= Action item =
Give the records below again, word for word. No pictures belong in the copy.

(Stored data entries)
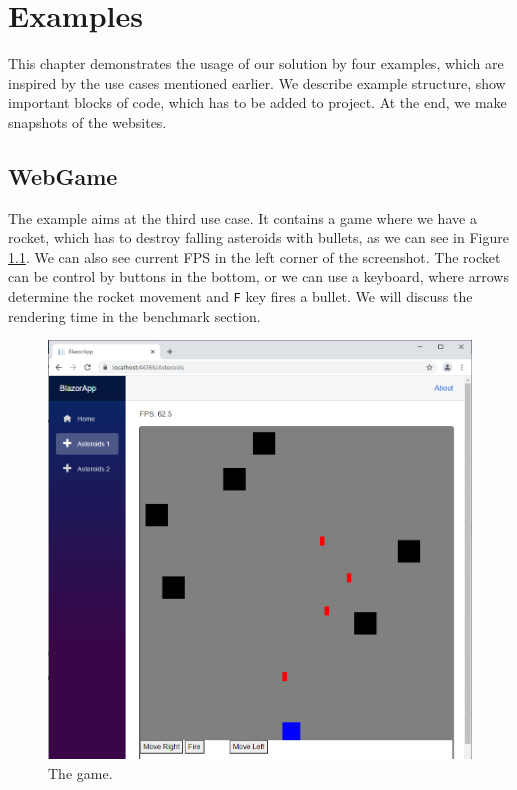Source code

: \chapter{Examples}

This chapter demonstrates the usage of our solution by four examples, which are inspired by the use cases mentioned earlier.
We describe example structure, show important blocks of code, which has to be added to project.
At the end, we make snapshots of the websites.
\par

\section{WebGame}

The example aims at the third use case.
It contains a game where we have a rocket, which has to destroy falling asteroids with bullets, as we can see in Figure \ref{img28:game}.
We can also see current \ac{FPS} in the left corner of the screenshot.
The rocket can be control by buttons in the bottom, or we can use a keyboard, where arrows determine the rocket movement and \texttt{F} key fires a bullet.
We will discuss the rendering time in the benchmark section.
\par
\begin{figure}\centering
\includegraphics[scale=0.5]{./img/Asteroids}
\caption{The game.}
\label{img28:game}
\end{figure} 
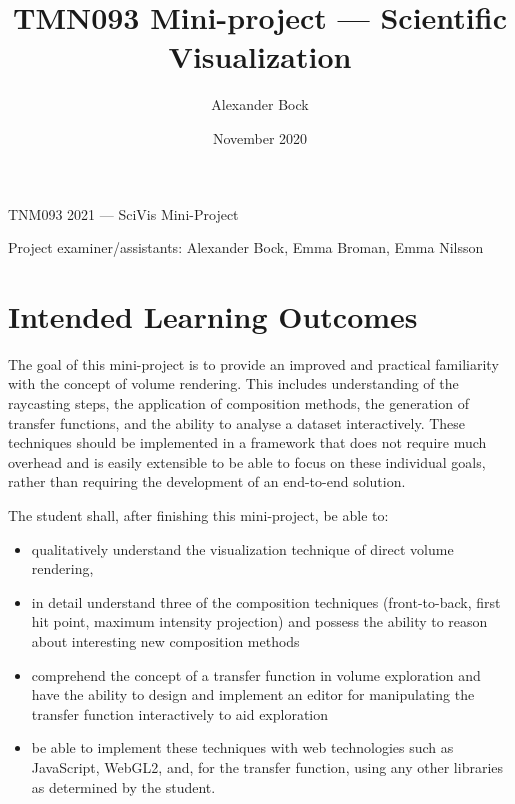 \documentclass{labinstructions}
\begin{document}
\setcounter{page}{1}

\pagestyle{empty}


%
%
\begin{center}
{\Huge TNM093 2021 --- SciVis Mini-Project}
\vspace{0.6cm}

\Large{Project examiner/assistants: Alexander Bock, Emma Broman, Emma Nilsson}
\end{center}

\title{TMN093 Mini-project --- Scientific Visualization}
\author{Alexander Bock}
\date{November 2020}

\pagestyle{fancy}
\fancyfoot[c]{}
\fancyfoot[R]{\thepage}

\section{Intended Learning Outcomes}
The goal of this mini-project is to provide an improved and practical familiarity with the concept of volume rendering.  This includes understanding of the raycasting steps, the application of composition methods, the generation of transfer functions, and the ability to analyse a dataset interactively.  These techniques should be implemented in a framework that does not require much overhead and is easily extensible to be able to focus on these individual goals, rather than requiring the development of an end-to-end solution.

The student shall, after finishing this mini-project, be able to:
\begin{itemize}
  \item qualitatively understand the visualization technique of direct volume rendering,
  \item in detail understand three of the composition techniques (front-to-back, first hit point, maximum intensity projection) and possess the ability to reason about interesting new composition methods
  \item comprehend the concept of a transfer function in volume exploration and have the ability to design and implement an editor for manipulating the transfer function interactively to aid exploration
  \item be able to implement these techniques with web technologies such as JavaScript, WebGL2, and, for the transfer function, using any other libraries as determined by the student.
\end{itemize}{}
\end{document}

= Solved problem =
Source code

: \chapter{Examples}

This chapter demonstrates the usage of our solution by four examples, which are inspired by the use cases mentioned earlier.
We describe example structure, show important blocks of code, which has to be added to project.
At the end, we make snapshots of the websites.
\par

\section{WebGame}

The example aims at the third use case.
It contains a game where we have a rocket, which has to destroy falling asteroids with bullets, as we can see in Figure \ref{img28:game}.
We can also see current \ac{FPS} in the left corner of the screenshot.
The rocket can be control by buttons in the bottom, or we can use a keyboard, where arrows determine the rocket movement and \texttt{F} key fires a bullet.
We will discuss the rendering time in the benchmark section.
\par
\begin{figure}\centering
\includegraphics[scale=0.5]{./img/Asteroids}
\caption{The game.}
\label{img28:game}
\end{figure} 
 \documentclass{labinstructions}
\begin{document}
\setcounter{page}{1}

\pagestyle{empty}


%
%
\begin{center}
{\Huge TNM093 2021 --- SciVis Mini-Project}
\vspace{0.6cm}

\Large{Project examiner/assistants: Alexander Bock, Emma Broman, Emma Nilsson}
\end{center}

\title{TMN093 Mini-project --- Scientific Visualization}
\author{Alexander Bock}
\date{November 2020}

\pagestyle{fancy}
\fancyfoot[c]{}
\fancyfoot[R]{\thepage}

\section{Intended Learning Outcomes}
The goal of this mini-project is to provide an improved and practical familiarity with the concept of volume rendering.  This includes understanding of the raycasting steps, the application of composition methods, the generation of transfer functions, and the ability to analyse a dataset interactively.  These techniques should be implemented in a framework that does not require much overhead and is easily extensible to be able to focus on these individual goals, rather than requiring the development of an end-to-end solution.

The student shall, after finishing this mini-project, be able to:
\begin{itemize}
  \item qualitatively understand the visualization technique of direct volume rendering,
  \item in detail understand three of the composition techniques (front-to-back, first hit point, maximum intensity projection) and possess the ability to reason about interesting new composition methods
  \item comprehend the concept of a transfer function in volume exploration and have the ability to design and implement an editor for manipulating the transfer function interactively to aid exploration
  \item be able to implement these techniques with web technologies such as JavaScript, WebGL2, and, for the transfer function, using any other libraries as determined by the student.
\end{itemize}{}
\end{document}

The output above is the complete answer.